Print a faithful copy of the data below, word for word, with the pictures left out.

· · · · · · ·

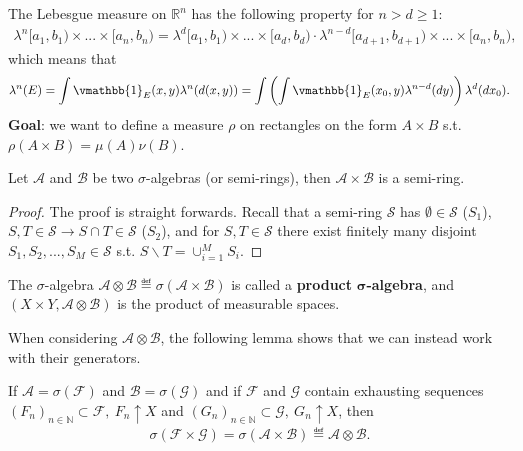 The Lebesgue measure on \(\mathbb{R}^n\) has the following property for \(n>d\geq1\):
\begin{align*}
    \lambda^n[a_1,b_1) \times  ... \times [a_n, b_n) = 
    \lambda^d[a_1,b_1) \times  ... \times [a_d, b_d) \cdot 
    \lambda^{n-d}[a_{d+1}, b_{d+1})  \times  ... \times [a_n, b_n),
\end{align*}
which means that
\begin{align*}
    \lambda^n(E) = 
    \int\vmathbb{1}_{E}(x,y)\lambda^n(d(x,y))=
    \int\left(\int \vmathbb{1}_{E}(x_0,y)\lambda^{n-d}(dy)\right) \lambda^d(dx_0).
\end{align*}
\textbf{Goal}: we want to define a measure \(\rho\) on rectangles on the form \(A\times B\) s.t. \(\rho(A\times B)=\mu(A)\nu(B)\).
\begin{lemma}
    Let \(\mathscr{A}\) and \(\mathscr{B}\) be two \(\sigma\)-algebras (or semi-rings), then \(\mathscr{A}\times\mathscr{B}\) is a semi-ring.
\end{lemma}
\begin{proof}
    The proof is straight forwards. Recall that a semi-ring \(\mathcal{S}\) has \(\emptyset\in\mathcal{S}\) (\(S_1\)), \(S,T\in \mathcal{S}\rightarrow S\cap T\in\mathcal{S}\) (\(S_2\)), and for \(S,T\in\mathcal{S}\) there exist finitely many disjoint \(S_1, S_2, ..., S_M\in\mathcal{S}\) s.t. \(S\backslash T = \cup_{i=1}^{M}S_i\).
\end{proof}
\begin{definition}
    The \(\sigma\)-algebra \(\mathscr{A}\otimes \mathscr{B}\eqdef \sigma\left(\mathscr{A}\times \mathscr{B}\right)\) is called a \textbf{product} \(\boldsymbol{\sigma}\)\textbf{-algebra}, and \(\left(X\times Y, \mathscr{A}\otimes\mathscr{B}\right)\) is the product of measurable spaces.
\end{definition}
When considering \(\mathscr{A}\otimes\mathscr{B}\), the following lemma shows that we can instead work with their generators.
\begin{lemma}   \label{lemma:generator_product_sigma}
    If \(\mathscr{A}=\sigma(\mathscr{F})\) and \(\mathscr{B}=\sigma(\mathscr{G})\) and if \(\mathscr{F}\) and \(\mathscr{G}\) contain exhausting sequences \((F_n)_{n\in\mathbb{N}}\subset \mathscr{F}, \ F_n\uparrow X\) and \((G_n)_{n\in\mathbb{N}}\subset \mathscr{G}, \ G_n\uparrow X\), then
    \begin{align*}
        \sigma\left(\mathscr{F}\times \mathscr{G}\right) = \sigma\left(\mathscr{A}\times\mathscr{B}\right) \eqdef \mathscr{A}\otimes\mathscr{B}.
    \end{align*}
\end{lemma}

· · · · · · ·

**Exercise answer**
 The Lebesgue measure on \(\mathbb{R}^n\) has the following property for \(n>d\geq1\):
\begin{align*}
    \lambda^n[a_1,b_1) \times  ... \times [a_n, b_n) = 
    \lambda^d[a_1,b_1) \times  ... \times [a_d, b_d) \cdot 
    \lambda^{n-d}[a_{d+1}, b_{d+1})  \times  ... \times [a_n, b_n),
\end{align*}
which means that
\begin{align*}
    \lambda^n(E) = 
    \int\vmathbb{1}_{E}(x,y)\lambda^n(d(x,y))=
    \int\left(\int \vmathbb{1}_{E}(x_0,y)\lambda^{n-d}(dy)\right) \lambda^d(dx_0).
\end{align*}
\textbf{Goal}: we want to define a measure \(\rho\) on rectangles on the form \(A\times B\) s.t. \(\rho(A\times B)=\mu(A)\nu(B)\).
\begin{lemma}
    Let \(\mathscr{A}\) and \(\mathscr{B}\) be two \(\sigma\)-algebras (or semi-rings), then \(\mathscr{A}\times\mathscr{B}\) is a semi-ring.
\end{lemma}
\begin{proof}
    The proof is straight forwards. Recall that a semi-ring \(\mathcal{S}\) has \(\emptyset\in\mathcal{S}\) (\(S_1\)), \(S,T\in \mathcal{S}\rightarrow S\cap T\in\mathcal{S}\) (\(S_2\)), and for \(S,T\in\mathcal{S}\) there exist finitely many disjoint \(S_1, S_2, ..., S_M\in\mathcal{S}\) s.t. \(S\backslash T = \cup_{i=1}^{M}S_i\).
\end{proof}
\begin{definition}
    The \(\sigma\)-algebra \(\mathscr{A}\otimes \mathscr{B}\eqdef \sigma\left(\mathscr{A}\times \mathscr{B}\right)\) is called a \textbf{product} \(\boldsymbol{\sigma}\)\textbf{-algebra}, and \(\left(X\times Y, \mathscr{A}\otimes\mathscr{B}\right)\) is the product of measurable spaces.
\end{definition}
When considering \(\mathscr{A}\otimes\mathscr{B}\), the following lemma shows that we can instead work with their generators.
\begin{lemma}   \label{lemma:generator_product_sigma}
    If \(\mathscr{A}=\sigma(\mathscr{F})\) and \(\mathscr{B}=\sigma(\mathscr{G})\) and if \(\mathscr{F}\) and \(\mathscr{G}\) contain exhausting sequences \((F_n)_{n\in\mathbb{N}}\subset \mathscr{F}, \ F_n\uparrow X\) and \((G_n)_{n\in\mathbb{N}}\subset \mathscr{G}, \ G_n\uparrow X\), then
    \begin{align*}
        \sigma\left(\mathscr{F}\times \mathscr{G}\right) = \sigma\left(\mathscr{A}\times\mathscr{B}\right) \eqdef \mathscr{A}\otimes\mathscr{B}.
    \end{align*}
\end{lemma}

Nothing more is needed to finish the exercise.